= Beginning of Section =

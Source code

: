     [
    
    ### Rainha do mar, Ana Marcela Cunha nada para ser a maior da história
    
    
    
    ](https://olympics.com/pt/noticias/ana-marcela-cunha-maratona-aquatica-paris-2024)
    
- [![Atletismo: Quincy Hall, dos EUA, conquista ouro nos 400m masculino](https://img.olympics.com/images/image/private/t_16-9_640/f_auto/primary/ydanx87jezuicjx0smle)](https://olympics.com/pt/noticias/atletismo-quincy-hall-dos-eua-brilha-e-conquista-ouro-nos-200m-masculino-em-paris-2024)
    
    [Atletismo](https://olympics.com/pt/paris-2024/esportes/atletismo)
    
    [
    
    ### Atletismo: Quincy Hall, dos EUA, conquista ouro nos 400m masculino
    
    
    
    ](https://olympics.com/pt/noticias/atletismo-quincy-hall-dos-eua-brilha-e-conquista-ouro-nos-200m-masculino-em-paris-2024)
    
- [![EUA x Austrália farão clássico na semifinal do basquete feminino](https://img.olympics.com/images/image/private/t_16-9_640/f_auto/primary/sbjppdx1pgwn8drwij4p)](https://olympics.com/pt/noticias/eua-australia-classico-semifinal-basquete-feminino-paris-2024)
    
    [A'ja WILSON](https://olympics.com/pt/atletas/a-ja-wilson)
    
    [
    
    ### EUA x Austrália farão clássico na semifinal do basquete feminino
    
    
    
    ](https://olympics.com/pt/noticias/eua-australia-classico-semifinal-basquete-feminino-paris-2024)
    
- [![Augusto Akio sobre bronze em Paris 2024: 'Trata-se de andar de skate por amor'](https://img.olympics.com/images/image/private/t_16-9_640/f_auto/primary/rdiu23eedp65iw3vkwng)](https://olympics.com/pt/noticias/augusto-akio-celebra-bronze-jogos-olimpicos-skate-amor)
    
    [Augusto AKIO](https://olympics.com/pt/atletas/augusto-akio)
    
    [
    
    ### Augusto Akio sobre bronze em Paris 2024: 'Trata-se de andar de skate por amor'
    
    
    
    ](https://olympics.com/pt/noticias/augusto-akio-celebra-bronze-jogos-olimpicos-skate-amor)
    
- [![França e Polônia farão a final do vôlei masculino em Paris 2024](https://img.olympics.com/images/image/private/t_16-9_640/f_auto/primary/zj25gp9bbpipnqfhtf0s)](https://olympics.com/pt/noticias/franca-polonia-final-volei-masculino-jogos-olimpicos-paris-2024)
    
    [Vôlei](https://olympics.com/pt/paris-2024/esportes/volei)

= End of Section =

WHAT YOU HAVE TO DO ▸
Whenever the word "clássico" shows up in a line above, copy that line.

SOLUTION TO THE PROBLEM ▸
- [![EUA x Austrália farão clássico na semifinal do basquete feminino](https://img.olympics.com/images/image/private/t_16-9_640/f_auto/primary/sbjppdx1pgwn8drwij4p)](https://olympics.com/pt/noticias/eua-australia-classico-semifinal-basquete-feminino-paris-2024)
    ### EUA x Austrália farão clássico na semifinal do basquete feminino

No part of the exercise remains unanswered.